Kilaney’s voice lost its edge. “You think they’ll be able to fix you?”
The Orb occupied a third of Blake’s view screen. The writing began to look tantalizingly familiar, but he still couldn’t make sense of it. Blake wanted to spit, but his mouth was dry. Could he be turned back later, become himself again? He pushed the idea away; he’d never indulged in wanton optimism.
“Both Kalaran and the Spiders have scanned me physiologically and cognitively; they know me well. They can work out how the pathogen functions, maybe derive a defence.” He doubted there would be an antidote, not for him at any rate.
Blake’s aft screens told him the last transports of local inhabitants had jumped out of the system. They carried only fifteen per cent of the population, but it was better than nothing. They were headed to a water-based planet at the edge of the galaxy, where they would try to start afresh. He programmed a fly-by loop towards the Orb, then sat back.
Ten seconds till intercept.
“Bill, get out of here, recover me from long range. Don’t let me die for nothing. No words, either, we’ve said them all before.”
Kilaney stayed silent. Blake was relieved to see the General’s ship wink out and then reappear at the far edge of the system, outside the known range of the Orb.
Finish th
is one without me, Bill.
The Orb filled his screen. Blake watched the writing appear and disappear, wondering again what it meant, and who would read it. Eventually he was so close its surface appeared flat. A fissure opened up beneath his Dart, a golden flare lashing out at his ship.
“Now, Bill!”
The normally-silent Dart engines whined, then roared. Deafening klaxons barked in the cockpit as the pathogen breached the hull, the air around him taking on a golden hue. The ship shook violently as it strained to pull away, and Blake had to clamp his jaw to protect his teeth. The engine pitch rose to a screech, then descended as the Dart catapulted away from the Orb. Blake raised his hand to salute his commander, but halfway his hand stopped. It was golden.

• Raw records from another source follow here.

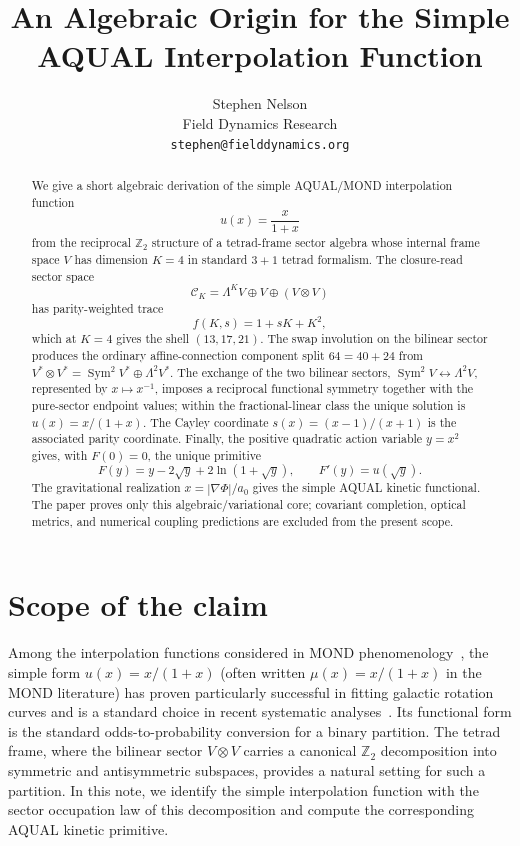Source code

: \documentclass[10pt]{article}
\title{An Algebraic Origin for the Simple AQUAL Interpolation Function}
\author{Stephen Nelson\\
\small Field Dynamics Research\\
\small \texttt{stephen@fielddynamics.org}}
\date{}
\DeclareMathOperator{\Sym}{Sym}
\begin{document}
\maketitle

\begin{abstract}
We give a short algebraic derivation of the simple AQUAL/MOND interpolation
function~\cite{Milgrom1983,FamaeyMcGaugh2012}
\[
        u(x)=\frac{x}{1+x}
\]
from the reciprocal $\mathbb Z_2$ structure of a tetrad-frame sector algebra
whose internal frame space $V$ has dimension $K=4$ in standard $3+1$ tetrad
formalism. The closure-read sector space
\[
        \mathcal C_K=\Lambda^K V\oplus V\oplus(V\otimes V)
\]
has parity-weighted trace
\[
        f(K,s)=1+sK+K^2,
\]
which at $K=4$ gives the shell $(13,17,21)$.  The swap involution on the
bilinear sector produces the ordinary affine-connection component split
$64=40+24$ from
$V^*\otimes V^*=\Sym^2 V^*\oplus \Lambda^2V^*$. The exchange of the two
bilinear sectors, $\Sym^2V\leftrightarrow\Lambda^2V$, represented by
$x\mapsto x^{-1}$, imposes a reciprocal functional symmetry together with the
pure-sector endpoint values; within the fractional-linear class the unique
solution is $u(x)=x/(1+x)$.  The Cayley
coordinate $s(x)=(x-1)/(x+1)$ is the associated parity coordinate.
Finally, the positive
quadratic action variable $y=x^2$ gives, with $F(0)=0$, the unique primitive
\[
        F(y)=y-2\sqrt y+2\ln(1+\sqrt y),\qquad F'(y)=u(\sqrt y).
\]
The gravitational realization $x=|\nabla\Phi|/a_0$ gives the simple
AQUAL kinetic functional. The paper proves only this algebraic/variational
core; covariant completion, optical metrics, and numerical coupling predictions
are excluded from the present scope.
\end{abstract}

\section{Scope of the claim}
Among the interpolation functions considered in MOND
phenomenology~\cite{Milgrom1983}, the simple form $u(x)=x/(1+x)$ (often
written $\mu(x)=x/(1+x)$ in the MOND literature) has
proven particularly successful in fitting galactic rotation curves and is
a standard choice in recent systematic
analyses~\cite{FamaeyMcGaugh2012}.  Its functional form is the
standard odds-to-probability conversion for a binary partition.  The
tetrad frame, where the bilinear sector $V\otimes V$ carries a canonical
$\mathbb Z_2$ decomposition into symmetric and antisymmetric subspaces,
provides a natural setting for such a partition.  In this note, we
identify the simple interpolation function with the sector occupation law
of this decomposition and compute the corresponding AQUAL kinetic
primitive.
\end{document}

He turned it around to see his palm, the cracks and lines appearing in sharper relief against its golden sheen. It spread beyond his wrist, crawled up his forearm, icy veins sketching a web at first, the area between the veins quickly filling in. It was almost beautiful, save for the ice-burn sensation that had now reached his throat. He thought of Glenda, while he still could. Pray for my soul, my love.
His vision blurred as the freezing wave reached his scalp and lanced behind his eyes, which he squeezed shut. Nausea gripped him and he dry-retched, then it passed. His mind felt like it was being squeezed through a sieve. He found it difficult to focus, impossible to think in anything except loose fragments. Through an effort of will, he remembered Glenda, long gone, their wedding, a younger Bill Kilaney with a full head of jet black hair congratulating him, but then the image lost cohesion. Bill who? He struggled to recall the name, knowing it was important, something was really important, he mustn’t let it go. But what was it? His whole body, from skin to core, felt like it was made of ice. Yet it no longer felt cold, it felt… pure. It had been so dirty before, so confused, all that detritus in his head, floating like scum on the surface of his mind. Impure thoughts drained out of him until his mind was clear as water.